» **To do**: The listing is to be repeated exactly, and its pictures are to be left out.

» **Records shown**:
--- START ---

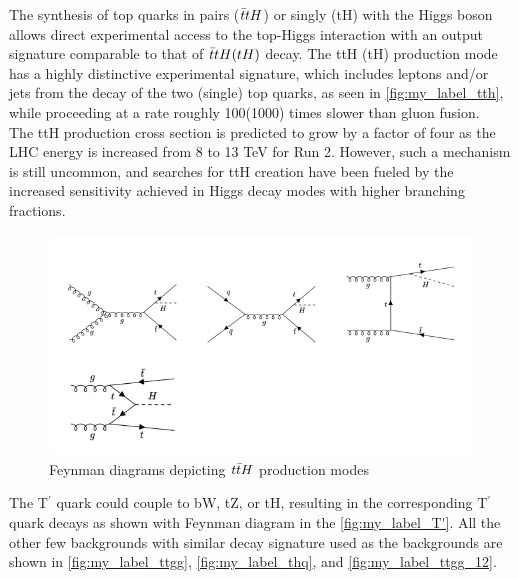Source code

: The synthesis of top quarks in pairs ($\Bar{t}tH$)  or singly (tH) with the Higgs boson allows direct experimental access to the top-Higgs interaction with an output signature comparable to that of  $\Bar{t}tH (tH)$ decay. The ttH (tH) production mode has a highly distinctive experimental signature, which includes leptons and/or jets from the decay of the two (single) top quarks, as seen in \autoref{fig:my_label_tth}, while proceeding at a rate roughly 100(1000) times slower than gluon fusion.\\



The ttH production cross section is predicted to grow by a factor of four as the LHC energy is increased from 8 to 13 TeV for Run 2. However, such a mechanism is still uncommon, and searches for ttH creation have been fueled by the increased sensitivity achieved in Higgs decay modes with higher branching fractions. \\
\begin{figure}[H]
    \centering
    \includegraphics[scale=0.7]{figure_1/tth_1.png}
    \caption{Feynman diagrams depicting $t\Bar{t}H$ production modes}
    \label{fig:my_label_tth}
\end{figure}
The T$^'$ quark could couple to bW, tZ, or tH, resulting in the corresponding T$^'$ quark decays as shown with Feynman diagram in the \autoref{fig:my_label_T'}. All the other few backgrounds with similar decay signature used as the backgrounds are shown in \autoref{fig:my_label_ttgg}, \autoref{fig:my_label_thq}, and \autoref{fig:my_label_ttgg_12}.\\




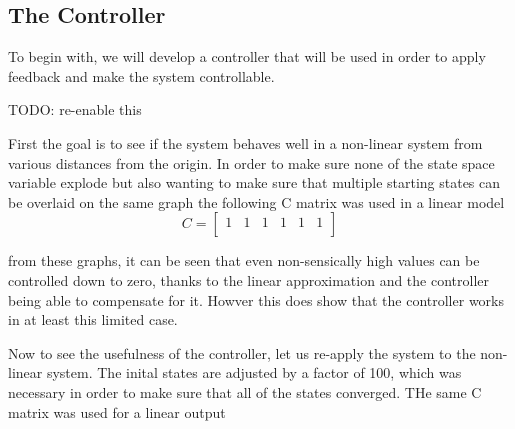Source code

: \subsection{The Controller}
To begin with, we will develop a controller that will be used in order to apply feedback and make the system
controllable.

{\LARGE \color{red} TODO: re-enable this}

First the goal is to see if the system behaves well in a non-linear system from various distances from the
origin.
In order to make sure none of the state space variable explode but also wanting to make sure that multiple
starting states can be overlaid on the same graph the following C matrix was used in a linear model
\begin{equation}
  C =
  \begin{bmatrix}
    1 & 1 & 1 & 1 & 1 & 1 \\
  \end{bmatrix}
\end{equation}


from these graphs, it can be seen that even non-sensically high values can be controlled down to zero, thanks
to the linear approximation and the controller being able to compensate for it. Howver this does show that the
controller works in at least this limited case.

Now to see the usefulness of the controller, let us re-apply the system to the non-linear system. The inital
states are adjusted by a factor of 100, which was necessary in order to make sure that all of the states
converged. THe same C matrix was used for a linear output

--- END ---

» **Answer to this task**:
Source code

: The synthesis of top quarks in pairs ($\Bar{t}tH$)  or singly (tH) with the Higgs boson allows direct experimental access to the top-Higgs interaction with an output signature comparable to that of  $\Bar{t}tH (tH)$ decay. The ttH (tH) production mode has a highly distinctive experimental signature, which includes leptons and/or jets from the decay of the two (single) top quarks, as seen in \autoref{fig:my_label_tth}, while proceeding at a rate roughly 100(1000) times slower than gluon fusion.\\



The ttH production cross section is predicted to grow by a factor of four as the LHC energy is increased from 8 to 13 TeV for Run 2. However, such a mechanism is still uncommon, and searches for ttH creation have been fueled by the increased sensitivity achieved in Higgs decay modes with higher branching fractions. \\
\begin{figure}[H]
    \centering
    \includegraphics[scale=0.7]{figure_1/tth_1.png}
    \caption{Feynman diagrams depicting $t\Bar{t}H$ production modes}
    \label{fig:my_label_tth}
\end{figure}
The T$^'$ quark could couple to bW, tZ, or tH, resulting in the corresponding T$^'$ quark decays as shown with Feynman diagram in the \autoref{fig:my_label_T'}. All the other few backgrounds with similar decay signature used as the backgrounds are shown in \autoref{fig:my_label_ttgg}, \autoref{fig:my_label_thq}, and \autoref{fig:my_label_ttgg_12}.\\




Source code

: \subsection{The Controller}
To begin with, we will develop a controller that will be used in order to apply feedback and make the system
controllable.

{\LARGE \color{red} TODO: re-enable this}

First the goal is to see if the system behaves well in a non-linear system from various distances from the
origin.
In order to make sure none of the state space variable explode but also wanting to make sure that multiple
starting states can be overlaid on the same graph the following C matrix was used in a linear model
\begin{equation}
  C =
  \begin{bmatrix}
    1 & 1 & 1 & 1 & 1 & 1 \\
  \end{bmatrix}
\end{equation}


from these graphs, it can be seen that even non-sensically high values can be controlled down to zero, thanks
to the linear approximation and the controller being able to compensate for it. Howver this does show that the
controller works in at least this limited case.

Now to see the usefulness of the controller, let us re-apply the system to the non-linear system. The inital
states are adjusted by a factor of 100, which was necessary in order to make sure that all of the states
converged. THe same C matrix was used for a linear output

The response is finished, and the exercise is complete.